Bild: Kein Klischee: Tradition bedeutet für die Holzkirchner Alltagskultur
Holzkirchen taz | Wer von der A8 München–Salzburg abbiegt und Richtung
Tegernsee fährt – wo die oberbayerische Brauchtumspflege mitunter ins
Groteske abgleitet und der AfD-Direktkandidat Prinz Constantin von
Anhalt-Dessau lebt –, sieht rechter Hand einen gigantischen Bohrturm. Wie
eine texanische Ölquelle ragt er hervor. Lichter blinken, Dampf steigt auf.
Er sieht empörend wichtigtuerisch aus, fast wie ein fauchender Drache.
Diesen Turm haben die Holzkirchner dahingepflanzt. Mit dem heißen Wasser,
das er aus der Erde pumpt, will sich Holzkirchen bald selbst mit Strom und
Wärme versorgen. Es sieht nicht schlecht aus. Doch das alles hätte auch zum
Desaster werden können: Vom Bund gab es kein Geld. Ob man auf heißes Wasser
stoßen würde, war ungewiss. Und dann wäre den Holzkirchnern das Projekt
buchstäblich fast um die Ohren geflogen, als sie beim ersten Bohrversuch
auf Erdgas stießen. Egal – sie machten unerschrocken weiter.
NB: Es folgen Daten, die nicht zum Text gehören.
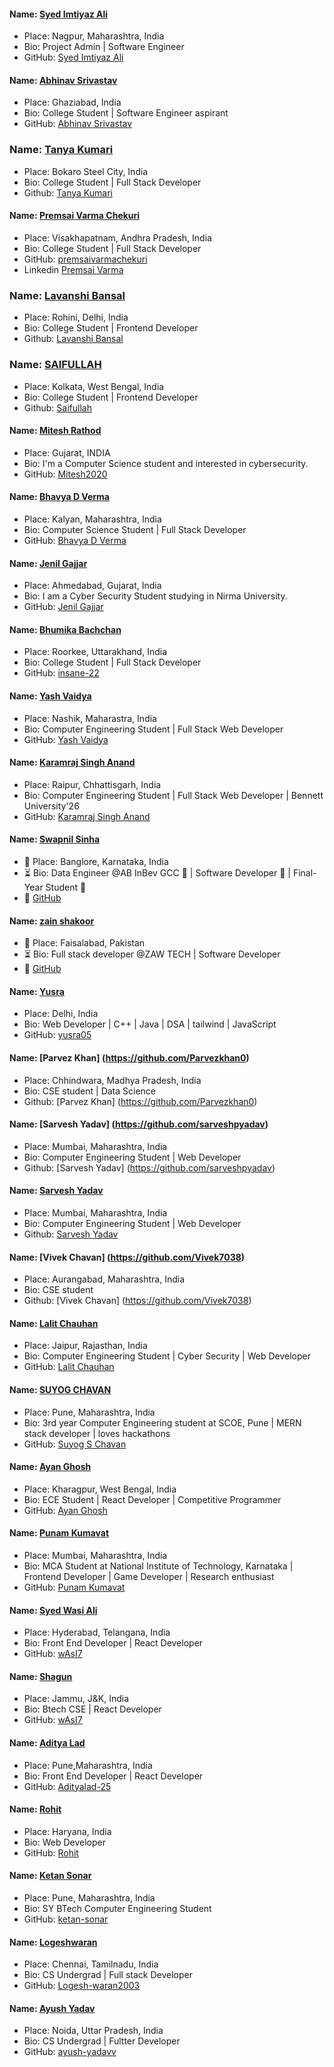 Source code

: #### Name: [Syed Imtiyaz Ali](https://github.com/SyedImtiyaz-1/)

- Place: Nagpur, Maharashtra, India
- Bio: Project Admin | Software Engineer
- GitHub: [Syed Imtiyaz Ali](https://github.com/SyedImtiyaz-1/)

#### Name: [Abhinav Srivastav](https://github.com/Abhinavrajsrivastav)

- Place: Ghaziabad, India
- Bio: College Student | Software Engineer aspirant
- GitHub: [Abhinav Srivastav](https://github.com/Abhinavrajsrivastav)

### Name: [Tanya Kumari](https://github.com/07tAnYa)

- Place: Bokaro Steel City, India
- Bio: College Student | Full Stack Developer
- Github: [Tanya Kumari](https://github.com/07tAnYa)

#### Name: [Premsai Varma Chekuri](https://github.com/premsaivarmachekuri/)

- Place: Visakhapatnam, Andhra Pradesh, India
- Bio: College Student | Full Stack Developer
- GitHub: [premsaivarmachekuri](https://github.com/premsaivarmachekuri)
- Linkedin [Premsai Varma](https://www.linkedin.com/in/premsaivarma/)

### Name: [Lavanshi Bansal](https://github.com/lavanshi295)

- Place: Rohini, Delhi, India
- Bio: College Student | Frontend Developer
- Github: [Lavanshi Bansal](https://github.com/lavanshi295)

### Name: [SAIFULLAH](https://github.com/Saifullah00)

- Place: Kolkata, West Bengal, India
- Bio: College Student | Frontend Developer
- Github: [Saifullah](https://github.com/Saifullah00)

#### Name: [Mitesh Rathod](https://github.com/Mitesh2020)

- Place: Gujarat, INDIA
- Bio: I'm a Computer Science student and interested in cybersecurity.
- GitHub: [Mitesh2020](https://github.com/Mitesh2020)

#### Name: [Bhavya D Verma](https://github.com/bhaavvya)

- Place: Kalyan, Maharashtra, India
- Bio: Computer Science Student | Full Stack Developer
- GitHub: [Bhavya D Verma](https://github.com/bhaavvya)

#### Name: [Jenil Gajjar](https://github.com/JenilGajjar20)

- Place: Ahmedabad, Gujarat, India
- Bio: I am a Cyber Security Student studying in Nirma University.
- GitHub: [Jenil Gajjar](https://github.com/JenilGajjar20)

#### Name: [Bhumika Bachchan](https://github.com/insane-22)

- Place: Roorkee, Uttarakhand, India
- Bio: College Student | Full Stack Developer
- GitHub: [insane-22](https://github.com/insane-22)

#### Name: [Yash Vaidya](https://github.com/hsayvaidya23)

- Place: Nashik, Maharastra, India
- Bio: Computer Engineering Student | Full Stack Web Developer
- GitHub: [Yash Vaidya](https://github.com/hsayvaidya23)

#### Name: [Karamraj Singh Anand](https://github.com/Karamraj)

- Place: Raipur, Chhattisgarh, India
- Bio: Computer Engineering Student | Full Stack Web Developer | Bennett University'26
- GitHub: [Karamraj Singh Anand](https://github.com/Karamraj)

#### Name: [Swapnil Sinha](https://www.linkedin.com/in/swapnilsinha81/)

- 📍 Place: Banglore, Karnataka, India
- ⏳ Bio: Data Engineer @AB InBev GCC 👾 | Software Developer 💜 | Final-Year Student 📜
- 🚀 [GitHub](https://github.com/Swap-Nova)

#### Name: [zain shakoor](https://www.linkedin.com/in/zainbinshakoor/)

- 📍 Place: Faisalabad, Pakistan
- ⏳ Bio: Full stack developer @ZAW TECH | Software Developer
- 🚀 [GitHub](https://github.com/zainbinshakoor)

#### Name: [Yusra](https://github.com/yusra05)

- Place: Delhi, India
- Bio: Web Developer | C++ | Java | DSA | tailwind | JavaScript
- GitHub: [yusra05](https://github.com/yusra05)

#### Name: [Parvez Khan] (https://github.com/Parvezkhan0)

- Place: Chhindwara, Madhya Pradesh, India
- Bio: CSE student | Data Science
- Github: [Parvez Khan] (https://github.com/Parvezkhan0)

#### Name: [Sarvesh Yadav] (https://github.com/sarveshpyadav)

- Place: Mumbai, Maharashtra, India
- Bio: Computer Engineering Student | Web Developer
- Github: [Sarvesh Yadav] (https://github.com/sarveshpyadav)

#### Name: [Sarvesh Yadav](https://github.com/sarveshpyadav)

- Place: Mumbai, Maharashtra, India
- Bio: Computer Engineering Student | Web Developer
- Github: [Sarvesh Yadav](https://github.com/sarveshpyadav)

#### Name: [Vivek Chavan] (https://github.com/Vivek7038)

- Place: Aurangabad, Maharashtra, India
- Bio: CSE student
- Github: [Vivek Chavan] (https://github.com/Vivek7038)

#### Name: [Lalit Chauhan](https://github.com/LalitChauhan56)

- Place: Jaipur, Rajasthan, India
- Bio: Computer Engineering Student | Cyber Security | Web Developer
- GitHub: [Lalit Chauhan](https://github.com/LalitChauhan56)

#### Name: [SUYOG CHAVAN](https://github.com/suyogschavan/)

- Place: Pune, Maharashtra, India
- Bio: 3rd year Computer Engineering student at SCOE, Pune | MERN stack developer | loves hackathons
- GitHub: [Suyog S Chavan](https://github.com/suyogschavan/)

#### Name: [Ayan Ghosh](https://github.com/Ayan726)

- Place: Kharagpur, West Bengal, India
- Bio: ECE Student | React Developer | Competitive Programmer
- GitHub: [Ayan Ghosh](https://github.com/Ayan726)

#### Name: [Punam Kumavat](https://github.com/punam01/)

- Place: Mumbai, Maharashtra, India
- Bio: MCA Student at National Institute of Technology, Karnataka | Frontend Developer | Game Developer | Research enthusiast
- GitHub: [Punam Kumavat](https://github.com/punam01/)

#### Name: [Syed Wasi Ali](https://github.com/wAsI7)

- Place: Hyderabad, Telangana, India
- Bio: Front End Developer | React Developer
- GitHub: [wAsI7](https://github.com/wAsI7)

#### Name: [Shagun](https://github.com/shagunZ)

- Place: Jammu, J&K, India
- Bio: Btech CSE | React Developer
- GitHub: [wAsI7](https://github.com/shagunZ)

#### Name: [Aditya Lad](https://github.com/Adityalad-25)

- Place: Pune,Maharashtra, India
- Bio: Front End Developer | React Developer
- GitHub: [Adityalad-25](https://github.com/Adityalad-25)

#### Name: [Rohit](https://github.com/Rohit-Yadavv)

- Place: Haryana, India
- Bio: Web Developer
- GitHub: [Rohit](https://github.com/Rohit-Yadavv)

#### Name: [Ketan Sonar](https://github.com/ketan-sonar)

- Place: Pune, Maharashtra, India
- Bio: SY BTech Computer Engineering Student
- GitHub: [ketan-sonar](https://github.com/ketan-sonar)

#### Name: [Logeshwaran](https://github.com/Logesh-waran2003)

- Place: Chennai, Tamilnadu, India
- Bio: CS Undergrad | Full stack Developer
- GitHub: [Logesh-waran2003](https://github.com/Logesh-waran2003)

#### Name: [Ayush Yadav](https://github.com/ayush-yadavv)

- Place: Noida, Uttar Pradesh, India
- Bio: CS Undergrad | Fultter Developer
- GitHub: [ayush-yadavv](https://github.com/ayush-yadavv)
Der Turm passt gut zu dieser typisch bayerischen und von außen betrachtet
so seltsamen Melange aus anarchischem Gestus und Obrigkeitshörigkeit. Aber
dieser Turm steht auch für die Hoffnung des grünen Gemeinderats Karl Bär,
der mit diesem Geothermie-Ding für seine Partei mächtig Stimmen holen will
und für sich selbst vielleicht sogar einen Platz im Bundestag.
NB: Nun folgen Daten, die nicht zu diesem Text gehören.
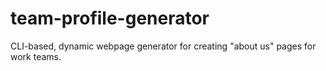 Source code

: # team-profile-generator
CLI-based, dynamic webpage generator for creating "about us" pages for work teams.
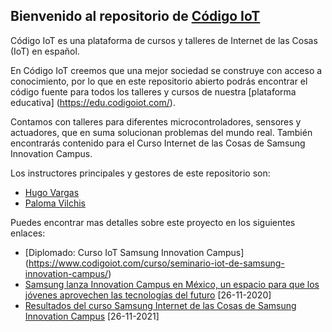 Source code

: ## Bienvenido al repositorio de [Código IoT](https://www.codigoiot.com/)

Código IoT es una plataforma de cursos y talleres de Internet de las Cosas (IoT) en español. 
 
En Código IoT creemos que una mejor sociedad se construye con acceso a conocimiento, por lo que en este repositorio abierto podrás encontrar el código fuente para todos los talleres y cursos de nuestra [plataforma educativa]
(https://edu.codigoiot.com/).

Contamos con talleres para diferentes microcontroladores, sensores y actuadores, que en suma solucionan problemas del mundo real.  También encontrarás contenido para el Curso Internet de las Cosas de Samsung Innovation Campus.

Los instructores principales y gestores de este repositorio son:

 - [Hugo Vargas](https://github.com/hugoescalpelo)
 - [Paloma Vilchis](https://github.com/PalomaVilchis)

Puedes encontrar mas detalles sobre este proyecto en los siguientes enlaces:


 - [Diplomado: Curso IoT Samsung Innovation Campus] (https://www.codigoiot.com/curso/seminario-iot-de-samsung-innovation-campus/)
 - [Samsung lanza Innovation Campus en México, un espacio para que los
   jóvenes aprovechen las tecnologías del
   futuro](https://news.samsung.com/mx/samsung-lanza-innovation-campus-en-mexico-un-espacio-para-que-los-jovenes-aprovechen-las-tecnologias-del-futuro)
   [26-11-2020]
 - [Resultados del curso Samsung Internet de las Cosas de Samsung Innovation Campus](https://www.codigoiot.com/samsung-innovation-campus-resultados/) [26-11-2021]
## Hütten-Wahlkampf auf der Kloaschaualm
Die Gemeinde Holzkirchen liegt auf dem halben Weg zwischen München und den
Bayerischen Alpen. Vier Wochen vor der Bundestagswahl ist man auf keinem
noch so belanglosen Fest sicher vor Direktmandatanwärtern und
Listenplatzhaltern aller Parteien. Karl Bär, Listenplatzhalter Nr. 12 der
bayerischen Grünen, bummelt indes mit der Oberlandbahn aus seiner
Heimatstadt Holzkirchen nach Bayrischzell.
An einem Wochenende, wo so ziemlich jeder Bayer in Tracht in einem Festzelt
hockt, radelt er auf die Kloaschaualm, eine Selbstversorgerhütte mit
Holzofen und Stockbetten. Hier hockt er mit der bayrischen Grünen-Jugend
zusammen am Holztisch. „Bisserl ratschen über Wahlkampf und Umweltthemen“,
sagt er.
Bär ist Agrar- und Islamwissenschaftler. Er hat in Berlin, Bayern und
Istanbul gelebt und würde am liebsten als Bundestagsabgeordneter für eine
große Agrarwende kämpfen. „Wir müssen schauen, dass die Bundesregierung in
Brüssel klarere Positionen in Sachen Gentechnik und Pestizidzulassung
einnimmt“, sagt er.
49 Prozent der Holzkirchner wählten 2013 die CSU, die AfD hat so gut wie
keine Anhänger. Für die SPD stimmten 17,1 Prozent. Karl Bär hat für die
Grünen 11,5 Prozent der Wähler gewonnen, im September hofft er auf mehr.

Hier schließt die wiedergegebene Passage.